Exercise ▸ Copy each line of the records exactly, stopping only after the line that contains "2. The second" has been written, and leave pictures out.

Records supplied ▸
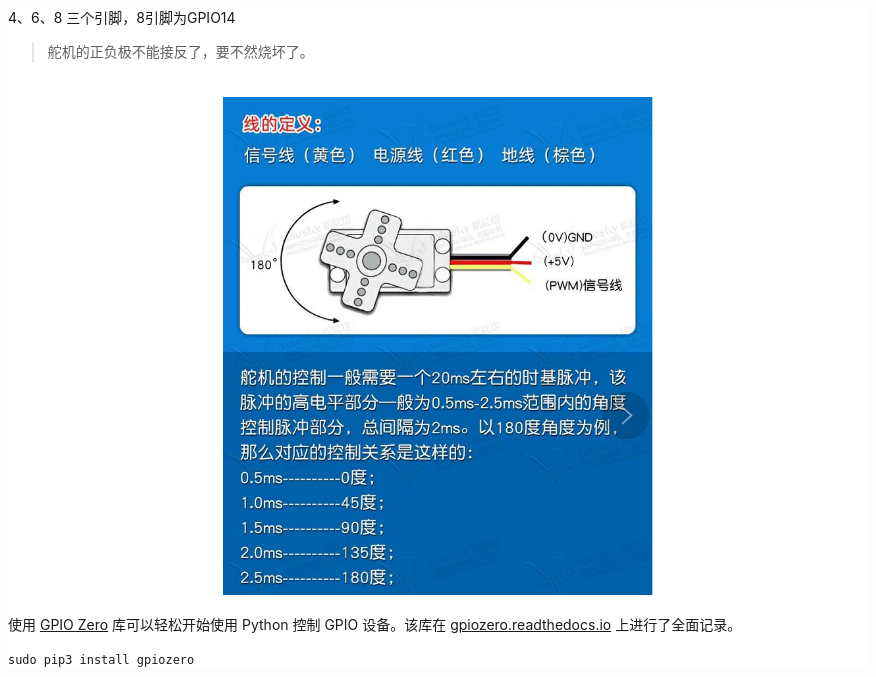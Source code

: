  4、6、8 三个引脚，8引脚为GPIO14  

> 舵机的正负极不能接反了，要不然烧坏了。  

<br>
<div align=center>
    <img src="../../res/images/舵机接线.png" width="50%" height="50%" />
</div>

使用 [GPIO Zero](https://gpiozero.readthedocs.io/en/stable/#)  库可以轻松开始使用 Python 控制 GPIO 设备。该库在 [gpiozero.readthedocs.io](https://github.com/raspberrypi/documentation/blob/develop/documentation/asciidoc/computers/os/using-python.adoc) 上进行了全面记录。

```shell
sudo pip3 install gpiozero
```
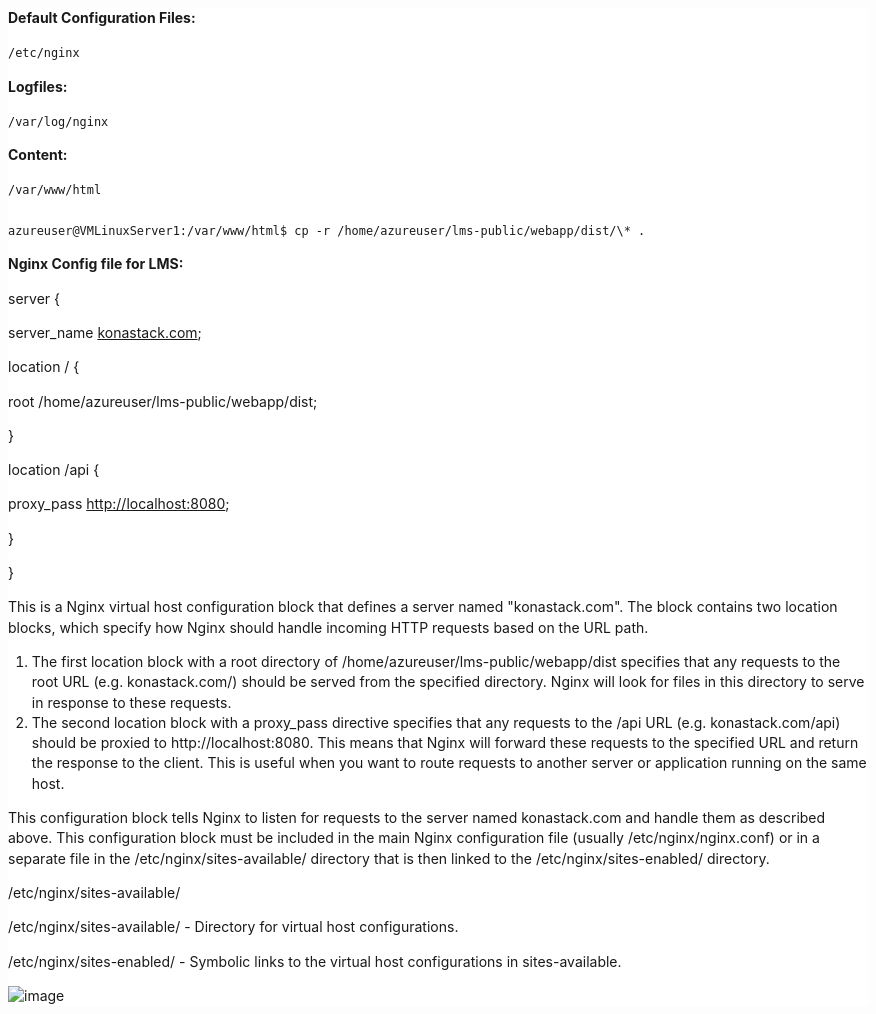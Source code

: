 **Default Configuration Files:**
```
/etc/nginx
```

**Logfiles:**
```
/var/log/nginx
```
**Content:**
```
/var/www/html

azureuser@VMLinuxServer1:/var/www/html$ cp -r /home/azureuser/lms-public/webapp/dist/\* .
```
**Nginx Config file for LMS:**

server {

server\_name [konastack.com](http://konastack.com/);

location / {

root /home/azureuser/lms-public/webapp/dist;

}

location /api {

proxy\_pass [http://localhost:8080](http://localhost:8080/);

}

}

This is a Nginx virtual host configuration block that defines a server named "konastack.com". The block contains two location blocks, which specify how Nginx should handle incoming HTTP requests based on the URL path.

1. The first location block with a root directory of /home/azureuser/lms-public/webapp/dist specifies that any requests to the root URL (e.g. konastack.com/) should be served from the specified directory. Nginx will look for files in this directory to serve in response to these requests.
2. The second location block with a proxy\_pass directive specifies that any requests to the /api URL (e.g. konastack.com/api) should be proxied to http://localhost:8080. This means that Nginx will forward these requests to the specified URL and return the response to the client. This is useful when you want to route requests to another server or application running on the same host.

This configuration block tells Nginx to listen for requests to the server named konastack.com and handle them as described above. This configuration block must be included in the main Nginx configuration file (usually /etc/nginx/nginx.conf) or in a separate file in the /etc/nginx/sites-available/ directory that is then linked to the /etc/nginx/sites-enabled/ directory.

/etc/nginx/sites-available/

/etc/nginx/sites-available/ - Directory for virtual host configurations.

/etc/nginx/sites-enabled/ - Symbolic links to the virtual host configurations in sites-available.

![image](https://user-images.githubusercontent.com/130965749/236376659-6817a433-ffb4-478e-a8ee-fffaea82b222.png)
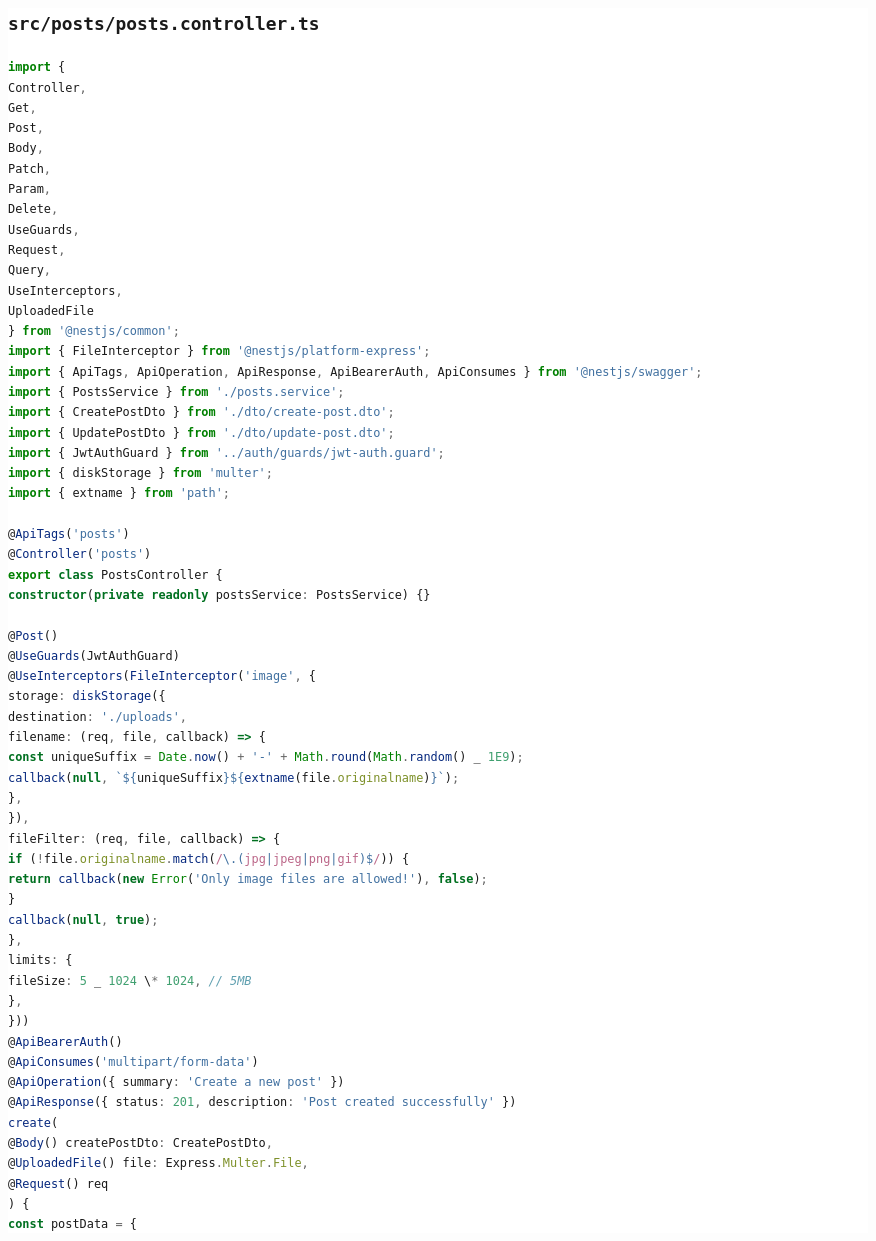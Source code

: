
 ```typescript
```

## `src/posts/posts.controller.ts`

```typescript
import {
Controller,
Get,
Post,
Body,
Patch,
Param,
Delete,
UseGuards,
Request,
Query,
UseInterceptors,
UploadedFile
} from '@nestjs/common';
import { FileInterceptor } from '@nestjs/platform-express';
import { ApiTags, ApiOperation, ApiResponse, ApiBearerAuth, ApiConsumes } from '@nestjs/swagger';
import { PostsService } from './posts.service';
import { CreatePostDto } from './dto/create-post.dto';
import { UpdatePostDto } from './dto/update-post.dto';
import { JwtAuthGuard } from '../auth/guards/jwt-auth.guard';
import { diskStorage } from 'multer';
import { extname } from 'path';

@ApiTags('posts')
@Controller('posts')
export class PostsController {
constructor(private readonly postsService: PostsService) {}

@Post()
@UseGuards(JwtAuthGuard)
@UseInterceptors(FileInterceptor('image', {
storage: diskStorage({
destination: './uploads',
filename: (req, file, callback) => {
const uniqueSuffix = Date.now() + '-' + Math.round(Math.random() _ 1E9);
callback(null, `${uniqueSuffix}${extname(file.originalname)}`);
},
}),
fileFilter: (req, file, callback) => {
if (!file.originalname.match(/\.(jpg|jpeg|png|gif)$/)) {
return callback(new Error('Only image files are allowed!'), false);
}
callback(null, true);
},
limits: {
fileSize: 5 _ 1024 \* 1024, // 5MB
},
}))
@ApiBearerAuth()
@ApiConsumes('multipart/form-data')
@ApiOperation({ summary: 'Create a new post' })
@ApiResponse({ status: 201, description: 'Post created successfully' })
create(
@Body() createPostDto: CreatePostDto,
@UploadedFile() file: Express.Multer.File,
@Request() req
) {
const postData = {
```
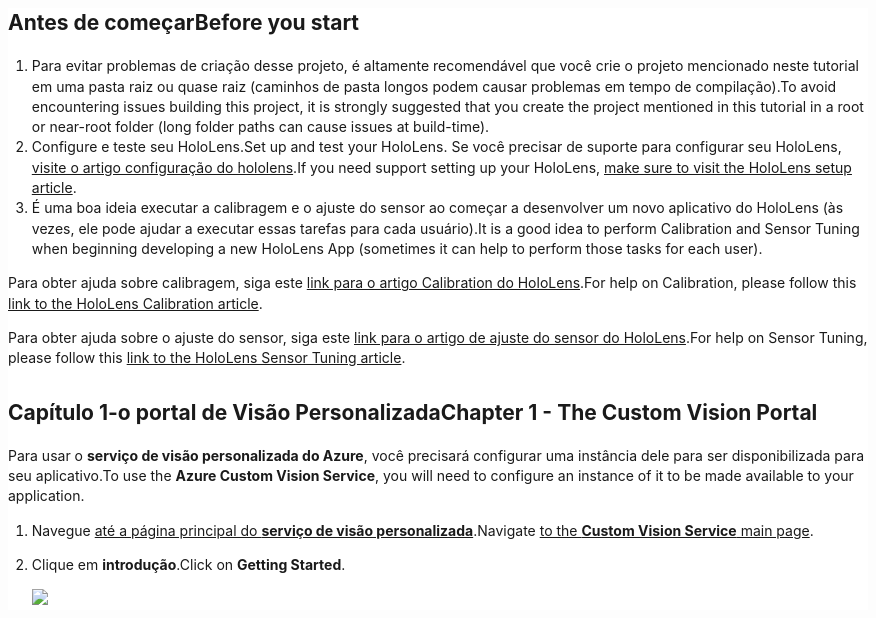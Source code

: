 ## <a name="before-you-start"></a><span data-ttu-id="a3d81-152">Antes de começar</span><span class="sxs-lookup"><span data-stu-id="a3d81-152">Before you start</span></span>

1.  <span data-ttu-id="a3d81-153">Para evitar problemas de criação desse projeto, é altamente recomendável que você crie o projeto mencionado neste tutorial em uma pasta raiz ou quase raiz (caminhos de pasta longos podem causar problemas em tempo de compilação).</span><span class="sxs-lookup"><span data-stu-id="a3d81-153">To avoid encountering issues building this project, it is strongly suggested that you create the project mentioned in this tutorial in a root or near-root folder (long folder paths can cause issues at build-time).</span></span>
2.  <span data-ttu-id="a3d81-154">Configure e teste seu HoloLens.</span><span class="sxs-lookup"><span data-stu-id="a3d81-154">Set up and test your HoloLens.</span></span> <span data-ttu-id="a3d81-155">Se você precisar de suporte para configurar seu HoloLens, [visite o artigo configuração do hololens](/hololens/hololens-setup).</span><span class="sxs-lookup"><span data-stu-id="a3d81-155">If you need support setting up your HoloLens, [make sure to visit the HoloLens setup article](/hololens/hololens-setup).</span></span> 
3.  <span data-ttu-id="a3d81-156">É uma boa ideia executar a calibragem e o ajuste do sensor ao começar a desenvolver um novo aplicativo do HoloLens (às vezes, ele pode ajudar a executar essas tarefas para cada usuário).</span><span class="sxs-lookup"><span data-stu-id="a3d81-156">It is a good idea to perform Calibration and Sensor Tuning when beginning developing a new HoloLens App (sometimes it can help to perform those tasks for each user).</span></span> 

<span data-ttu-id="a3d81-157">Para obter ajuda sobre calibragem, siga este [link para o artigo Calibration do HoloLens](/hololens/hololens-calibration#hololens-2).</span><span class="sxs-lookup"><span data-stu-id="a3d81-157">For help on Calibration, please follow this [link to the HoloLens Calibration article](/hololens/hololens-calibration#hololens-2).</span></span>

<span data-ttu-id="a3d81-158">Para obter ajuda sobre o ajuste do sensor, siga este [link para o artigo de ajuste do sensor do HoloLens](/hololens/hololens-updates).</span><span class="sxs-lookup"><span data-stu-id="a3d81-158">For help on Sensor Tuning, please follow this [link to the HoloLens Sensor Tuning article](/hololens/hololens-updates).</span></span>

## <a name="chapter-1---the-custom-vision-portal"></a><span data-ttu-id="a3d81-159">Capítulo 1-o portal de Visão Personalizada</span><span class="sxs-lookup"><span data-stu-id="a3d81-159">Chapter 1 - The Custom Vision Portal</span></span>

<span data-ttu-id="a3d81-160">Para usar o **serviço de visão personalizada do Azure**, você precisará configurar uma instância dele para ser disponibilizada para seu aplicativo.</span><span class="sxs-lookup"><span data-stu-id="a3d81-160">To use the **Azure Custom Vision Service**, you will need to configure an instance of it to be made available to your application.</span></span>

1.  <span data-ttu-id="a3d81-161">Navegue [até a página principal do **serviço de visão personalizada**](https://azure.microsoft.com/services/cognitive-services/custom-vision-service/).</span><span class="sxs-lookup"><span data-stu-id="a3d81-161">Navigate [to the **Custom Vision Service** main page](https://azure.microsoft.com/services/cognitive-services/custom-vision-service/).</span></span>

2.  <span data-ttu-id="a3d81-162">Clique em **introdução**.</span><span class="sxs-lookup"><span data-stu-id="a3d81-162">Click on **Getting Started**.</span></span>

    ![](images/AzureLabs-Lab310-01.png)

Written response ▸
Source code

:  4、6、8 三个引脚，8引脚为GPIO14  

> 舵机的正负极不能接反了，要不然烧坏了。  

<br>
<div align=center>
    <img src="../../res/images/舵机接线.png" width="50%" height="50%" />
</div>

使用 [GPIO Zero](https://gpiozero.readthedocs.io/en/stable/#)  库可以轻松开始使用 Python 控制 GPIO 设备。该库在 [gpiozero.readthedocs.io](https://github.com/raspberrypi/documentation/blob/develop/documentation/asciidoc/computers/os/using-python.adoc) 上进行了全面记录。

```shell
sudo pip3 install gpiozero
```
Source code

: **Default Configuration Files:**
```
/etc/nginx
```

**Logfiles:**
```
/var/log/nginx
```
**Content:**
```
/var/www/html

azureuser@VMLinuxServer1:/var/www/html$ cp -r /home/azureuser/lms-public/webapp/dist/\* .
```
**Nginx Config file for LMS:**

server {

server\_name [konastack.com](http://konastack.com/);

location / {

root /home/azureuser/lms-public/webapp/dist;

}

location /api {

proxy\_pass [http://localhost:8080](http://localhost:8080/);

}

}

This is a Nginx virtual host configuration block that defines a server named "konastack.com". The block contains two location blocks, which specify how Nginx should handle incoming HTTP requests based on the URL path.

1. The first location block with a root directory of /home/azureuser/lms-public/webapp/dist specifies that any requests to the root URL (e.g. konastack.com/) should be served from the specified directory. Nginx will look for files in this directory to serve in response to these requests.
2. The second location block with a proxy\_pass directive specifies that any requests to the /api URL (e.g. konastack.com/api) should be proxied to http://localhost:8080. This means that Nginx will forward these requests to the specified URL and return the response to the client. This is useful when you want to route requests to another server or application running on the same host.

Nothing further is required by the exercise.